> Collected data
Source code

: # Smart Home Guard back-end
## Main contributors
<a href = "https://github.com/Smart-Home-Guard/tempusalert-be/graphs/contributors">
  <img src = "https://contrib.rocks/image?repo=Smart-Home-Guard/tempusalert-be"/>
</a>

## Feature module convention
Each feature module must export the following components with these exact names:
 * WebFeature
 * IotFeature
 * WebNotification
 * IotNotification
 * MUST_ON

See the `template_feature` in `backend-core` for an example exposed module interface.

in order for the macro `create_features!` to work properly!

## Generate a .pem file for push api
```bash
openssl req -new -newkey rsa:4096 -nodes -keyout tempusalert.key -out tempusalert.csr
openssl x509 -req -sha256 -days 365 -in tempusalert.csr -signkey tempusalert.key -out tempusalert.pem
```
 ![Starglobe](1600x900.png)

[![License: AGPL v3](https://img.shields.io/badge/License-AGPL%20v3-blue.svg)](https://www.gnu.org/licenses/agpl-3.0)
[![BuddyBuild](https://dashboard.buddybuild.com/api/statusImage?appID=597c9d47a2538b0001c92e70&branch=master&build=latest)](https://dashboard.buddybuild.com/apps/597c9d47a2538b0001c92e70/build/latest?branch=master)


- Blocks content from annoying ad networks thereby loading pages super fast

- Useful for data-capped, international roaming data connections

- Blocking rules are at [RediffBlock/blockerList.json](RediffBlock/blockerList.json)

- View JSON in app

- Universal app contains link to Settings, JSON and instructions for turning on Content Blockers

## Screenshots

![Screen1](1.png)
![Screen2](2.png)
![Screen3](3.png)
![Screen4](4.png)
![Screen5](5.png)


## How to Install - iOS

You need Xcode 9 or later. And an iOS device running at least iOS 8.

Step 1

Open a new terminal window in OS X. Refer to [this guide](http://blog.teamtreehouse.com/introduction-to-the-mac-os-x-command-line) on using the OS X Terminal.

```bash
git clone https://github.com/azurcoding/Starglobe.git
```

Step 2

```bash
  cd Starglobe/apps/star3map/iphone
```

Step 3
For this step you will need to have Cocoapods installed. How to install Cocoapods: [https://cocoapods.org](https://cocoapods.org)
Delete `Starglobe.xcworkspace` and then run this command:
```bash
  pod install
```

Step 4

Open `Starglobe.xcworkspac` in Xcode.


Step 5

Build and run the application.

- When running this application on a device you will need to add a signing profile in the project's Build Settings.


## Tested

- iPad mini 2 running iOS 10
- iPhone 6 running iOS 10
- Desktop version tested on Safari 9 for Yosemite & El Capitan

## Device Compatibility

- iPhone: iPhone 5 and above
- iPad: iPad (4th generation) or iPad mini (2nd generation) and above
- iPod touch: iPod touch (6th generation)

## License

> WORK INSTRUCTION
Every line of data must be returned unchanged.

> EXPECTED OUTPUT
Source code

: # Smart Home Guard back-end
## Main contributors
<a href = "https://github.com/Smart-Home-Guard/tempusalert-be/graphs/contributors">
  <img src = "https://contrib.rocks/image?repo=Smart-Home-Guard/tempusalert-be"/>
</a>

## Feature module convention
Each feature module must export the following components with these exact names:
 * WebFeature
 * IotFeature
 * WebNotification
 * IotNotification
 * MUST_ON

See the `template_feature` in `backend-core` for an example exposed module interface.

in order for the macro `create_features!` to work properly!

## Generate a .pem file for push api
```bash
openssl req -new -newkey rsa:4096 -nodes -keyout tempusalert.key -out tempusalert.csr
openssl x509 -req -sha256 -days 365 -in tempusalert.csr -signkey tempusalert.key -out tempusalert.pem
```
 ![Starglobe](1600x900.png)

[![License: AGPL v3](https://img.shields.io/badge/License-AGPL%20v3-blue.svg)](https://www.gnu.org/licenses/agpl-3.0)
[![BuddyBuild](https://dashboard.buddybuild.com/api/statusImage?appID=597c9d47a2538b0001c92e70&branch=master&build=latest)](https://dashboard.buddybuild.com/apps/597c9d47a2538b0001c92e70/build/latest?branch=master)


- Blocks content from annoying ad networks thereby loading pages super fast

- Useful for data-capped, international roaming data connections

- Blocking rules are at [RediffBlock/blockerList.json](RediffBlock/blockerList.json)

- View JSON in app

- Universal app contains link to Settings, JSON and instructions for turning on Content Blockers

## Screenshots

![Screen1](1.png)
![Screen2](2.png)
![Screen3](3.png)
![Screen4](4.png)
![Screen5](5.png)


## How to Install - iOS

You need Xcode 9 or later. And an iOS device running at least iOS 8.

Step 1

Open a new terminal window in OS X. Refer to [this guide](http://blog.teamtreehouse.com/introduction-to-the-mac-os-x-command-line) on using the OS X Terminal.

```bash
git clone https://github.com/azurcoding/Starglobe.git
```

Step 2

```bash
  cd Starglobe/apps/star3map/iphone
```

Step 3
For this step you will need to have Cocoapods installed. How to install Cocoapods: [https://cocoapods.org](https://cocoapods.org)
Delete `Starglobe.xcworkspace` and then run this command:
```bash
  pod install
```

Step 4

Open `Starglobe.xcworkspac` in Xcode.


Step 5

Build and run the application.

- When running this application on a device you will need to add a signing profile in the project's Build Settings.


## Tested

- iPad mini 2 running iOS 10
- iPhone 6 running iOS 10
- Desktop version tested on Safari 9 for Yosemite & El Capitan

## Device Compatibility

- iPhone: iPhone 5 and above
- iPad: iPad (4th generation) or iPad mini (2nd generation) and above
- iPod touch: iPod touch (6th generation)

## License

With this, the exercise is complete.